EXTRACTED INFORMATION section start

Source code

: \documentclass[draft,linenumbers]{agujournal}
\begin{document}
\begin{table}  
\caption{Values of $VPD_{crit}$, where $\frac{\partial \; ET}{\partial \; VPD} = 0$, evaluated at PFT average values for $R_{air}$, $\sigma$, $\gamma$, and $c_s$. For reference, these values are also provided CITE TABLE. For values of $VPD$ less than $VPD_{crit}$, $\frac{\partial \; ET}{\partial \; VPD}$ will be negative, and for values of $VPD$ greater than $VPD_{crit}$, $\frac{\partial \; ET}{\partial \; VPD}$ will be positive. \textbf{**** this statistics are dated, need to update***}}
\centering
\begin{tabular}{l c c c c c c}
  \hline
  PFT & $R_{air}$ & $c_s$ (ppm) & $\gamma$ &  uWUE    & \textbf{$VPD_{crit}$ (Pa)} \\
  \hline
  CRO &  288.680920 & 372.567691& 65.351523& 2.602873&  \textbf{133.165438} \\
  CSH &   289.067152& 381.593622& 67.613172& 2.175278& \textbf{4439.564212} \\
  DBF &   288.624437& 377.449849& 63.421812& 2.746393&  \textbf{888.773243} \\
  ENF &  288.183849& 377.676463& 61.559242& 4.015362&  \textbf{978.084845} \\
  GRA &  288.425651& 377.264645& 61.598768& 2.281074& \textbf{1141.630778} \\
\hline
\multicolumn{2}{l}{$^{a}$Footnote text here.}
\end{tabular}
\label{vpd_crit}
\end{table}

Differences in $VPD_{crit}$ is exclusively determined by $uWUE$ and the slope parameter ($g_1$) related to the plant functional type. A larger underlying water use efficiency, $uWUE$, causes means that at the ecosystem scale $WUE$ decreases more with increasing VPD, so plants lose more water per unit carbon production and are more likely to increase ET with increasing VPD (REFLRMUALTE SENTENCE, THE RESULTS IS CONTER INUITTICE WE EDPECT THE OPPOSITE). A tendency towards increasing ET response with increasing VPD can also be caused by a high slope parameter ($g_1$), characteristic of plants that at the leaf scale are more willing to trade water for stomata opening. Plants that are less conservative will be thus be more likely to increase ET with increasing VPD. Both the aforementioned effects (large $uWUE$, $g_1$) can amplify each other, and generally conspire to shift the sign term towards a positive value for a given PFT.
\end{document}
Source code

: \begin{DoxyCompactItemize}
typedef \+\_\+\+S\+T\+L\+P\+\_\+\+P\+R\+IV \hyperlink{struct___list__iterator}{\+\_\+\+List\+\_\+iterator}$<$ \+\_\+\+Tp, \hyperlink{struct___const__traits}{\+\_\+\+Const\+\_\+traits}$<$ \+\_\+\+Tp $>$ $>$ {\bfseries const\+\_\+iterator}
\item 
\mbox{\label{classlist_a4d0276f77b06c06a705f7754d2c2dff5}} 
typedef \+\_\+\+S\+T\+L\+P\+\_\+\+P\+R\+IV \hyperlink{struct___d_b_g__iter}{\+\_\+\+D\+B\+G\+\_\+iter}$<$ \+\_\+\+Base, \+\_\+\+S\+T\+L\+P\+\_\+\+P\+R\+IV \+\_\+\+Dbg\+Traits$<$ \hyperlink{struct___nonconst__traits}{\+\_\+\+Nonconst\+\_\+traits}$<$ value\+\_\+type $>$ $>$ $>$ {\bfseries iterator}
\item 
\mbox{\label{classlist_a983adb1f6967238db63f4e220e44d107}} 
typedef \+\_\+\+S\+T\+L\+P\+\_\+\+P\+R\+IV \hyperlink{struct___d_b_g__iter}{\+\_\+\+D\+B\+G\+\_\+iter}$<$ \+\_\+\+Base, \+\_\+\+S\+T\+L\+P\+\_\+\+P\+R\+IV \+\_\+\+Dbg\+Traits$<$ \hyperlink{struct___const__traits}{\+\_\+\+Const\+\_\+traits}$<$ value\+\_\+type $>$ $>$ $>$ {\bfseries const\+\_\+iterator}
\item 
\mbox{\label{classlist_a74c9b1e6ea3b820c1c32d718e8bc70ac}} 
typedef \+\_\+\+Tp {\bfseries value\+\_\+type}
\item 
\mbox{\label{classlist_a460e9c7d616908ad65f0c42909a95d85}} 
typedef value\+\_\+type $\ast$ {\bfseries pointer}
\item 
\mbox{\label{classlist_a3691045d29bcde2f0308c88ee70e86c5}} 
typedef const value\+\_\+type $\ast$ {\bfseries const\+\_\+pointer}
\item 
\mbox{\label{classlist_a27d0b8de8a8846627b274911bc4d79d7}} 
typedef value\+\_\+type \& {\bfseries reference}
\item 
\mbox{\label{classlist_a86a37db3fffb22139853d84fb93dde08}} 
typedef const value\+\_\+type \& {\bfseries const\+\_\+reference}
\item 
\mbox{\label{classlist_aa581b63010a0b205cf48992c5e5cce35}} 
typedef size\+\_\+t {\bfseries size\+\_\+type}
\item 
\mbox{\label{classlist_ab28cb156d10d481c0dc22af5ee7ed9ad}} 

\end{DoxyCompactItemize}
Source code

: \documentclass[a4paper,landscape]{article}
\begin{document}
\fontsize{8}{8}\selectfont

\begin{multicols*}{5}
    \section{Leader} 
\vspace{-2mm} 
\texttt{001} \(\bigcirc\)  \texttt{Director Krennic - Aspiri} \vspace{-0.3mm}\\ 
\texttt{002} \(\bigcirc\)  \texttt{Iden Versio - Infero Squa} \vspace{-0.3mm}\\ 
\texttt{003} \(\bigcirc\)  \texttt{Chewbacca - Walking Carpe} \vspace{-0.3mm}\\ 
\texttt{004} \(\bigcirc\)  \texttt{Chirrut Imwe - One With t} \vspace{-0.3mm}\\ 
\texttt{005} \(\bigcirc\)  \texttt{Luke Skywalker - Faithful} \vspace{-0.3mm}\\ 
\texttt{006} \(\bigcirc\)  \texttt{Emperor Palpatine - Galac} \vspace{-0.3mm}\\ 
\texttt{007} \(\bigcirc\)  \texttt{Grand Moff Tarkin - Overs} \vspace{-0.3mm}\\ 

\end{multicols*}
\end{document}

EXTRACTED INFORMATION section end

Read through the entries and count the lines where "begin" appears; respond with the number only.

6